Plan for the full seven-year retention horizon from the start. Active cluster storage, especially scratch, is not an archival solution; arrange durable archival storage for any data you are obligated to keep.

4.4.6. Data transitions and offboarding#

Data management plans should include a transition plan for people, including students, postdoctoral researchers, research fellows, and PIs, who leave Harvard, change labs, or move a project to another institution. The goal is to keep research data available to the PI, collaborators, Harvard, sponsors, and the broader research community as required.

Before a researcher leaves or changes groups, they should review data in home directories, lab directories, scratch, shared repositories, and external storage used for the project. In consultation with the PI or group owner, identify:

  • Which data must remain available to the PI, lab, Kempner Institute, Harvard, sponsors, or collaborators.

  • Which data should be moved from a personal or scratch location to a shared lab, project, repository, or archival location.

  • Which data, if any, may be copied or transferred to a new institution or role.

  • Which data, if any, may be deleted, and how deletion or migration will be documented.

  • Which open science, sponsor, data use agreement, privacy, confidentiality, or publication obligations continue after departure.

Researchers may not independently decide to remove, transfer, or delete research data generated or curated at Harvard. Data disposition decisions should be made with the PI or group owner and, where needed, the Kempner Institute, the PI’s department, the Vice Provost for Research, or other appropriate Harvard offices.

If a departing researcher wants to take a copy of data to a new institution or role, they must obtain approval from the PI and department. Data governed by a data use agreement, sponsor agreement, human subjects protocol, confidentiality restriction, or other compliance requirement may require additional review or written permission before they can be copied or transferred.

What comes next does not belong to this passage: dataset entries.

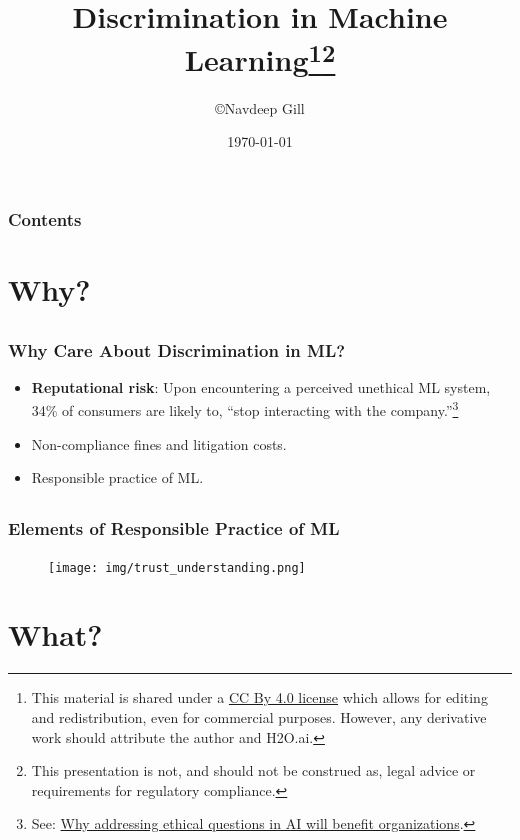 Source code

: \documentclass[11pt,
               		aspectratio=169,
               		hyperref={colorlinks}
               		]{beamer}
\author{\copyright\hspace{1pt}Navdeep Gill}
\title{Discrimination in Machine Learning\footnote{\tiny{This material is shared under a \href{https://creativecommons.org/licenses/by/4.0/deed.ast}{CC By 4.0 license} which allows for editing and redistribution, even for commercial purposes. However, any derivative work should attribute the author and H2O.ai.}}\footnote{\tiny{This presentation is not, and should not be construed as, legal advice or requirements for regulatory compliance.}}}
\subtitle{\scriptsize{}}
\institute{\href{https://www.h2o.ai}{H\textsubscript{2}O.ai}}
\date{\today}
\begin{document}
	\maketitle
	\begin{frame}
		\frametitle{Contents}
		\tableofcontents{}
	\end{frame}
	\section{Why?}
		\subsection*{}
		\begin{frame}				
			\frametitle{Why Care About Discrimination in ML?}
			\begin{itemize}
				\Large
				\item \textbf{Reputational risk}: Upon encountering a perceived unethical ML system, 34\% of consumers are likely to, ``stop interacting with the company.''\footnote{\scriptsize{See: \href{https://www.capgemini.com/research/why-addressing-ethical-questions-in-ai-will-benefit-organizations/}{Why addressing ethical questions in AI will benefit organizations}.}}
				\item Non-compliance fines and litigation costs.
				\item Responsible practice of ML. 
			\end{itemize}
		\end{frame}
		\subsection*{}
		\begin{frame}
			\frametitle{Elements of Responsible Practice of ML}
		  	\begin{figure}[htb]
    				\begin{center}
      					\texttt{[image: img/trust\_understanding.png]}
    				\end{center}
  			\end{figure}
		\end{frame}
	\section{What?}
\end{document}
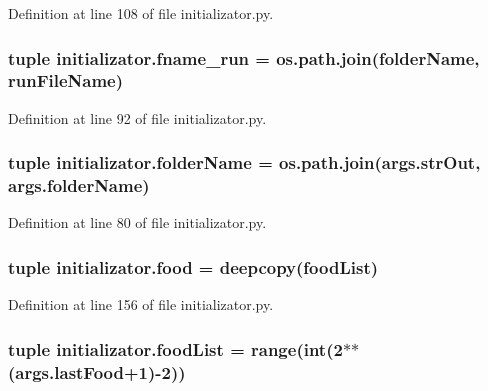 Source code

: Definition at line 108 of file initializator.\-py.

\hypertarget{a00104_a6bc5100ec1c6492cec974172df243857}{
\subsubsection[{fname\-\_\-run}]{\setlength{\rightskip}{0pt plus 5cm}tuple initializator.\-fname\-\_\-run = os.\-path.\-join({\bf folder\-Name}, {\bf run\-File\-Name})}}\label{a00104_a6bc5100ec1c6492cec974172df243857}


Definition at line 92 of file initializator.\-py.

\hypertarget{a00104_aa51c106700ef9afbdb94a1c800e10569}{
\subsubsection[{folder\-Name}]{\setlength{\rightskip}{0pt plus 5cm}tuple initializator.\-folder\-Name = os.\-path.\-join(args.\-str\-Out, args.\-folder\-Name)}}\label{a00104_aa51c106700ef9afbdb94a1c800e10569}


Definition at line 80 of file initializator.\-py.

\hypertarget{a00104_a4fe31b6cfa3dcaa4141be9282566fa7a}{
\subsubsection[{food}]{\setlength{\rightskip}{0pt plus 5cm}tuple initializator.\-food = deepcopy({\bf food\-List})}}\label{a00104_a4fe31b6cfa3dcaa4141be9282566fa7a}


Definition at line 156 of file initializator.\-py.

\hypertarget{a00104_a402edf66e27aa29932e16311c9756b02}{
\subsubsection[{food\-List}]{\setlength{\rightskip}{0pt plus 5cm}tuple initializator.\-food\-List = range(int(2$\ast$$\ast$(args.\-last\-Food+1)-\/2))}}\label{a00104_a402edf66e27aa29932e16311c9756b02}


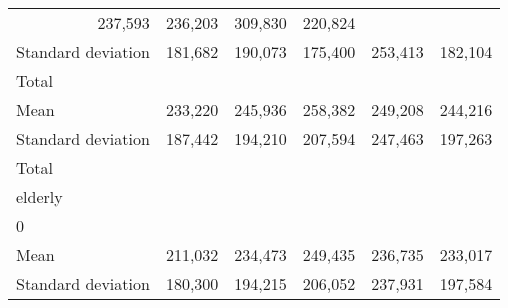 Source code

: \begin{tabular}{llllll}
  \multicolumn{1}{r}{237,593} &
  \multicolumn{1}{r}{236,203} &
  \multicolumn{1}{r}{309,830} &
  \multicolumn{1}{r}{220,824} \\
\multicolumn{1}{l}{\hspace{4em}Standard deviation} &
  \multicolumn{1}{|r}{181,682} &
  \multicolumn{1}{r}{190,073} &
  \multicolumn{1}{r}{175,400} &
  \multicolumn{1}{r}{253,413} &
  \multicolumn{1}{r}{182,104} \\
\multicolumn{1}{l}{\hspace{3em}Total} &
  \multicolumn{1}{|r}{} &
  \multicolumn{1}{r}{} &
  \multicolumn{1}{r}{} &
  \multicolumn{1}{r}{} &
  \multicolumn{1}{r}{} \\
\multicolumn{1}{l}{\hspace{4em}Mean} &
  \multicolumn{1}{|r}{233,220} &
  \multicolumn{1}{r}{245,936} &
  \multicolumn{1}{r}{258,382} &
  \multicolumn{1}{r}{249,208} &
  \multicolumn{1}{r}{244,216} \\
\multicolumn{1}{l}{\hspace{4em}Standard deviation} &
  \multicolumn{1}{|r}{187,442} &
  \multicolumn{1}{r}{194,210} &
  \multicolumn{1}{r}{207,594} &
  \multicolumn{1}{r}{247,463} &
  \multicolumn{1}{r}{197,263} \\
\multicolumn{1}{l}{\hspace{1em}Total} &
  \multicolumn{1}{|r}{} &
  \multicolumn{1}{r}{} &
  \multicolumn{1}{r}{} &
  \multicolumn{1}{r}{} &
  \multicolumn{1}{r}{} \\
\multicolumn{1}{l}{\hspace{2em}elderly} &
  \multicolumn{1}{|r}{} &
  \multicolumn{1}{r}{} &
  \multicolumn{1}{r}{} &
  \multicolumn{1}{r}{} &
  \multicolumn{1}{r}{} \\
\multicolumn{1}{l}{\hspace{3em}0} &
  \multicolumn{1}{|r}{} &
  \multicolumn{1}{r}{} &
  \multicolumn{1}{r}{} &
  \multicolumn{1}{r}{} &
  \multicolumn{1}{r}{} \\
\multicolumn{1}{l}{\hspace{4em}Mean} &
  \multicolumn{1}{|r}{211,032} &
  \multicolumn{1}{r}{234,473} &
  \multicolumn{1}{r}{249,435} &
  \multicolumn{1}{r}{236,735} &
  \multicolumn{1}{r}{233,017} \\
\multicolumn{1}{l}{\hspace{4em}Standard deviation} &
  \multicolumn{1}{|r}{180,300} &
  \multicolumn{1}{r}{194,215} &
  \multicolumn{1}{r}{206,052} &
  \multicolumn{1}{r}{237,931} &
  \multicolumn{1}{r}{197,584} \\

\end{tabular}
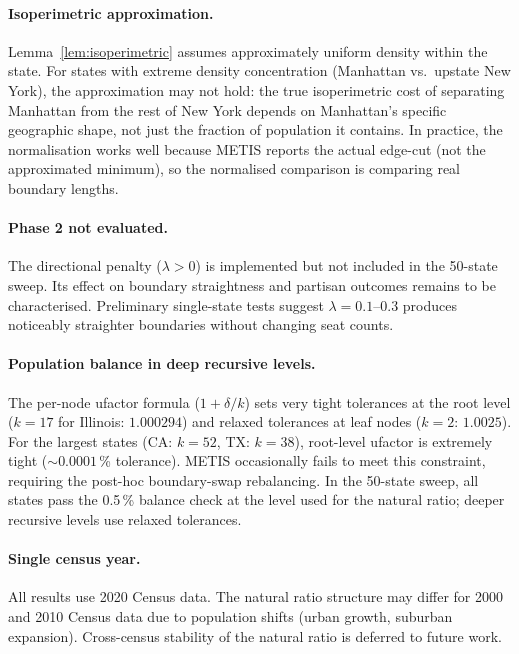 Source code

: \paragraph{Isoperimetric approximation.}
Lemma~\ref{lem:isoperimetric} assumes approximately uniform density within
the state.
For states with extreme density concentration (Manhattan vs.\ upstate New York),
the approximation may not hold: the true isoperimetric cost of separating
Manhattan from the rest of New York depends on Manhattan's specific geographic
shape, not just the fraction of population it contains.
In practice, the normalisation works well because METIS reports the actual
edge-cut (not the approximated minimum), so the normalised comparison is
comparing real boundary lengths.

\paragraph{Phase 2 not evaluated.}
The directional penalty ($\lambda > 0$) is implemented but not included in
the 50-state sweep.
Its effect on boundary straightness and partisan outcomes remains to be
characterised.
Preliminary single-state tests suggest $\lambda = 0.1$--$0.3$ produces
noticeably straighter boundaries without changing seat counts.

\paragraph{Population balance in deep recursive levels.}
The per-node ufactor formula ($1 + \delta/k$) sets very tight tolerances
at the root level ($k=17$ for Illinois: $1.000294$) and relaxed tolerances
at leaf nodes ($k=2$: $1.0025$).
For the largest states (CA: $k=52$, TX: $k=38$), root-level ufactor is
extremely tight ($\sim 0.0001$\,\% tolerance).
METIS occasionally fails to meet this constraint, requiring the post-hoc
boundary-swap rebalancing.
In the 50-state sweep, all states pass the 0.5\,\% balance check at the
level used for the natural ratio; deeper recursive levels use relaxed
tolerances.

\paragraph{Single census year.}
All results use 2020 Census data.
The natural ratio structure may differ for 2000 and 2010 Census data
due to population shifts (urban growth, suburban expansion).
Cross-census stability of the natural ratio is deferred to future work.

If a PI leaves Harvard and a project will move to another institution, consult the Harvard Research Data Ownership Policy and FASRC offboarding guidance before transferring original research data. Additional institutional approvals and written agreements may be required.

Important

Kempner open science obligations continue after a researcher leaves. Data, code, models, and other research outputs generated or curated through Kempner-supported work should continue to follow Kempner open science expectations unless an approved restriction applies.

At minimum, transition records should identify the dataset or directory, source location, destination location, date moved or deleted, person responsible, and any known access, sharing, or compliance restrictions.

Note

Note on Federal Grants (e.g., NIH): While overarching federal frameworks like Uniform Guidance (2 CFR § 200.334) and the NIH Grants Policy Statement (Section 8.4.2) only require a three (3) year data retention baseline, Harvard University’s 7-year policy supersedes the federal minimum. All Kempner cluster users must ensure data used to validate grant outcomes are preserved for the full 7-year horizon.

4.4.7. Policy quick reference#

Policy

What it covers

Kempner Open Science Policies

The Institute’s commitment to openly sharing research data and outputs.

FASRC Research Data Management

How to write a DMP; University data policies; organization, storage, and security recommendations.

FASRC Offboarding Policies and Procedures

Researcher and PI checklists for leaving Harvard or changing labs/groups, including data review, migration, deletion, account transitions, and approval before taking data to a new institution or role.

FASRC Research Data Retention and Deletion Policy

FASRC standards and procedures for retaining and deleting research data, outputs, and temporary files.

FASRC Data Ownership and Access Policy

Ownership and permission management of data in FASRC lab directories and shares.

Harvard Research Data Ownership Policy

University ownership of research data and PI responsibilities.

Retention and Maintenance of Research Records and Data (FAQs)

Guidance on retaining research records for at least seven years.